Poland, enhancing tourism through sport
In Poland, tourism is a mildly important sector to the Country’s economy. A reported in the “Travel & Tourism Economic Impact 2017” by the World Travel & Tourism Council, in 2016 tourism represented 1,8% of direct contribution to GDP, generating a PLN 37,7bn (8,8bn euros) value, and it is foreseen to grow up to PLN 53,3bn (12,5mld euros) by 2027. The total contribution, including the indirect and induced one, was PLN 83,3bn (19,5bn euros), namely 4,5% of GDP.
Poland as a tourist destination has a strong leisure connotation. In 2016, the domestic and foreign tourism expense for this purpose was 80,4% of direct contribution to tourism, against 19,6% for the business travel segment. It is interesting to underline that 69,8% of direct contribution is given by the international tourism expense (PLN 44,5bn, namely 10,4bn euros). In fact, as highlighted in the “Travel & Tourism Competitiveness Report” by the World Economic Forum, the destination can count on an interesting “International Openness” (26th out of 141 Countries). Further strength points are “Environmental Sustainability” (28th) and “Cultural Resources and Business Travel” (35th). The same report underlines the challenges that the Country is facing in “Priorization of Travel & Tourism” (99th) and the possibility of improving “Air Transport Infrastructure” (73rd).
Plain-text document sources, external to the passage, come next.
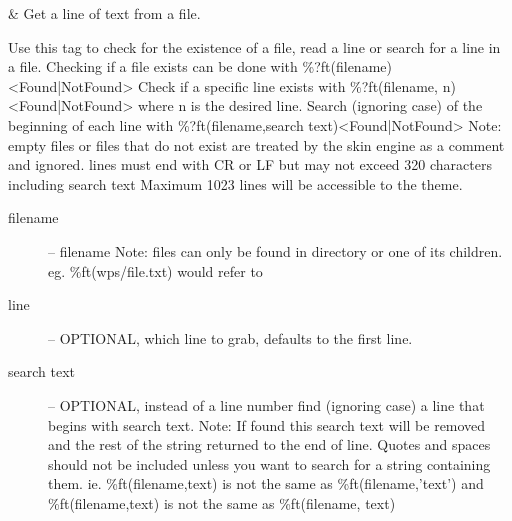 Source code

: \begin{tagmap}
   & Get a line of text from a file.\\
\end{tagmap}
    Use this tag to check for the existence of a file, read a line or search for a line in a file.
    Checking if a file exists can be done with \%?ft(filename)<Found|NotFound>\newline
    Check if a specific line exists with \%?ft(filename, n)<Found|NotFound> where n is the desired line.\newline
    Search (ignoring case) of the beginning of each line with \%?ft(filename,search text)<Found|NotFound>\newline
    Note: empty files or files that do not exist are treated by the skin engine as a comment and ignored.\newline
          lines must end  with CR or LF but may not exceed 320 characters including search text \newline
          Maximum 1023 lines will be accessible to the theme.
\begin{description}
    \item[filename] -- filename Note: files can only be found in  directory or one of its children.
            eg. \%ft(wps/file.txt) would refer to 
    \item[line] -- OPTIONAL, which line to grab, defaults to the first line.
    \item[search text] -- OPTIONAL, instead of a line number find (ignoring case) a line that begins with search text.
                    Note: If found this search text will be removed and the rest of the string returned to the end of line.\newline
                    Quotes and spaces should not be included unless you want to search for a string containing them.\newline
                    ie. \%ft(filename,text) is not the same as \%ft(filename,'text') and \%ft(filename,text) is not the same as \%ft(filename, text)
\end{description}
As reported by the destination portal GotoPoland.eu, the number of international tourists in the Country has been growing since 2014. During that year, Poland welcomed 16 million international arrivals, with an average tourism spending of 400 euros per stay (480 euros in the business segment). The most important origin markets are Germany (about 3 million arrivals), Lithuania, UK and Italy. The number of Ukrainian tourists grew by 15% from 2015. Also the number of Chinese tourists has been rising with a more than 20% pace of growth, and spending more than 1000 euros per day, as they prefer staying in luxury accommodation facilities. On the other hand, Russian tourists had a 8% loss. The favourite destinations are Krakow, along with the historical-cultural site of Auschwitz, in Oświęcim.
In the month of March, the Prime Minister, supported by the Ministry of Sport and Tourism, stated to push on sport events as the key to enhance Poland as tourism destination, also considering the success of the European Week of Sport which held in September 2016.
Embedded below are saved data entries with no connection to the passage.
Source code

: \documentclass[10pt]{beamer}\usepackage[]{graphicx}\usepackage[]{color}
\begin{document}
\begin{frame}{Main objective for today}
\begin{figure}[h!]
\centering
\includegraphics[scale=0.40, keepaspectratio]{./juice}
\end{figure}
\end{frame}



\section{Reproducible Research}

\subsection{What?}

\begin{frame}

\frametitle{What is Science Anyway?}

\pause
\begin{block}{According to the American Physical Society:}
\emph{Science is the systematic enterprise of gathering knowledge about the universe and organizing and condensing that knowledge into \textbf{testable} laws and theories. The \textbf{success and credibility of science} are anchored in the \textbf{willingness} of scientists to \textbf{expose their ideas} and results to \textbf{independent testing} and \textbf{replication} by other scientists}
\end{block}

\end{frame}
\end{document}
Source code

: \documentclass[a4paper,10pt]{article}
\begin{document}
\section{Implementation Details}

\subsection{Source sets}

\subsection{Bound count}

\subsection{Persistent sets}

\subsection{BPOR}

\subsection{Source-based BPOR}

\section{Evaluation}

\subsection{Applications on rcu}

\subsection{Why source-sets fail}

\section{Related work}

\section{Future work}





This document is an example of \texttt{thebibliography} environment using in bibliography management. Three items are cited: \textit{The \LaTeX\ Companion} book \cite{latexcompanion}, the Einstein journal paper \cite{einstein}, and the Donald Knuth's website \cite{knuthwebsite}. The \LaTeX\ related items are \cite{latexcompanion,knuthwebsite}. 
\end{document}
In 2015, the Polish Government published the “Tourism Development Plan until 2020”. The most important goals are enhancing the destination competitiveness, reducing the fragmentation which characterises this sector through an integrated collaboration among the players of the industry and designing tourism products which involve both urban and rural areas. The Plan also foresees an intense online marketing, which aims to expand the popularity of the destination and the success of the promotion campaigns. Poland, along with Slovakia, Czech Republic and Hungary, joined the project called “Discover Central Europe“, which aims to promote this region of Europe to possible tourism flows.
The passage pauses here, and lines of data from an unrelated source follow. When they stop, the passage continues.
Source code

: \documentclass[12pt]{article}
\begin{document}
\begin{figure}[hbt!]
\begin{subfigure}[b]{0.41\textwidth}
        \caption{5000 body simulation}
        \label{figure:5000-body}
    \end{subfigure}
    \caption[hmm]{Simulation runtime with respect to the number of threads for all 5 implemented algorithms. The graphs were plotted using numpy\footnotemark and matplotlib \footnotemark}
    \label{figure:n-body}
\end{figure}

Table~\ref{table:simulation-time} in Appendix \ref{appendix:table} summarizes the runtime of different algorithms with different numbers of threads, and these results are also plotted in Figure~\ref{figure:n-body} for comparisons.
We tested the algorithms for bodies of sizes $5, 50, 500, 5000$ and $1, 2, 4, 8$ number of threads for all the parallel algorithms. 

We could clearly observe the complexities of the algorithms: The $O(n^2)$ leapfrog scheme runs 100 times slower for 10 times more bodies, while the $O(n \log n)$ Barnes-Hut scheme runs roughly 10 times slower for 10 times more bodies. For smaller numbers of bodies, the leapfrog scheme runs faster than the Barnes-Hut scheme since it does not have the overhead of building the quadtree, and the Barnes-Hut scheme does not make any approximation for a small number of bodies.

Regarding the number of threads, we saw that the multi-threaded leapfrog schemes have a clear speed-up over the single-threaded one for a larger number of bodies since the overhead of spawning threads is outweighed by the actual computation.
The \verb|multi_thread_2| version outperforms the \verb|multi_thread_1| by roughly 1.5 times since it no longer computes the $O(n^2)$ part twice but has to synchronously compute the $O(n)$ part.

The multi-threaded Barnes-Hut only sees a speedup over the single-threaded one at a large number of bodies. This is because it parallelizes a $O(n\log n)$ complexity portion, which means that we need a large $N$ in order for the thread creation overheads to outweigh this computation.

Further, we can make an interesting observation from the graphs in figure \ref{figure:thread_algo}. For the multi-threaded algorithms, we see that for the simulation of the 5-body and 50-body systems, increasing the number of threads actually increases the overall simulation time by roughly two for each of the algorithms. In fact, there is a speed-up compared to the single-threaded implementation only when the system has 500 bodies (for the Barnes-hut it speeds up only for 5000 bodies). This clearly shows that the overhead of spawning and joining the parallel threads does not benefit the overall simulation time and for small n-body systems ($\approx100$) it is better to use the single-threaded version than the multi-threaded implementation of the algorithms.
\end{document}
According to the UK Foreign Travel Advice, Poland is a safe destination, with a low threat deriving from international terrorism and a low crime rate.
At Twissen we observed that tourism in Poland has interesting growth opportunities. As a result of the Government statements, new opportunities can be developed in the sport tourism and events segment. As Poland is a mature destination for the leisure segment, tourism products can be designed for business travels, as the Country has the appropriate resources to meet the demand of this segment.